To directly answer your request based on the provided text, but acknowledging the device is not an AI/ML device:

1. Table of acceptance criteria and reported device performance:

2. Sample size for the test set and data provenance:

• Not applicable for an AI/ML device. This document describes a mechanical dental handpiece. There is no "test set" in the sense of a dataset for evaluating an algorithm's performance. The "performance data" mentioned likely refers to engineering tests and comparisons to the predicate device's specifications.

3. Number of experts and qualifications for ground truth:

• Not applicable. Ground truth generation by experts is relevant for diagnostic or analytical AI/ML systems. This is a mechanical device.

4. Adjudication method:

• Not applicable. Adjudication is for resolving discrepancies in expert labeling or diagnoses for AI/ML training/test sets.

5. Multi reader multi case (MRMC) comparative effectiveness study:

• No, an MRMC study was not done. This type of study is for evaluating human performance alongside or with AI assistance in diagnostic tasks.

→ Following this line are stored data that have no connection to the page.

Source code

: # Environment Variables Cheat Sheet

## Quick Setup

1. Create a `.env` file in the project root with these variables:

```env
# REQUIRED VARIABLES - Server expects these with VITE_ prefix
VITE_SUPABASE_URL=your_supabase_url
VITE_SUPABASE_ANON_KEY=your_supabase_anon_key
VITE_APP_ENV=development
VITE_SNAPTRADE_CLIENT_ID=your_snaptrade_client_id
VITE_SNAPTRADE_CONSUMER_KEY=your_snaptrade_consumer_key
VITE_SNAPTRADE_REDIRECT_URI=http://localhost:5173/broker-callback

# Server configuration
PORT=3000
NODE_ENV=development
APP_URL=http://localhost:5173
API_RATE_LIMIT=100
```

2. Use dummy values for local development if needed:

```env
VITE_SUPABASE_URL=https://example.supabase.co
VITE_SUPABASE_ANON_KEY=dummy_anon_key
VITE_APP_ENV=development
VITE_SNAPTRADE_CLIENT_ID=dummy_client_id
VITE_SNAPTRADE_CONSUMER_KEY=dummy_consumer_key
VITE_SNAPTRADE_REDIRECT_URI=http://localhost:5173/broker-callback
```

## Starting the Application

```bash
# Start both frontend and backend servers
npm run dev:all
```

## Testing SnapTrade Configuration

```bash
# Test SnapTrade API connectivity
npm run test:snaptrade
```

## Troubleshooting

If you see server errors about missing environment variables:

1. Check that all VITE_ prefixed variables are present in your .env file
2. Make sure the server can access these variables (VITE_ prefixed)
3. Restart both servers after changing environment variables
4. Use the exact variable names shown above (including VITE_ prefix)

6. Standalone (algorithm only without human-in-the-loop performance) study:

• No, a standalone study was not done. This is for evaluating AI algorithm performance without human intervention.

7. Type of ground truth used:

• Not applicable. For a mechanical device, "ground truth" relates to its physical performance meeting specifications, not expert consensus on medical images or patient outcomes.

8. Sample size for the training set:

• Not applicable. No AI/ML model for training.

9. How the ground truth for the training set was established:

• Not applicable. No AI/ML model for training.

In summary, this document is solely for a traditional medical device (dental handpiece) and its regulatory clearance via substantial equivalence, not for an AI/ML device performance study.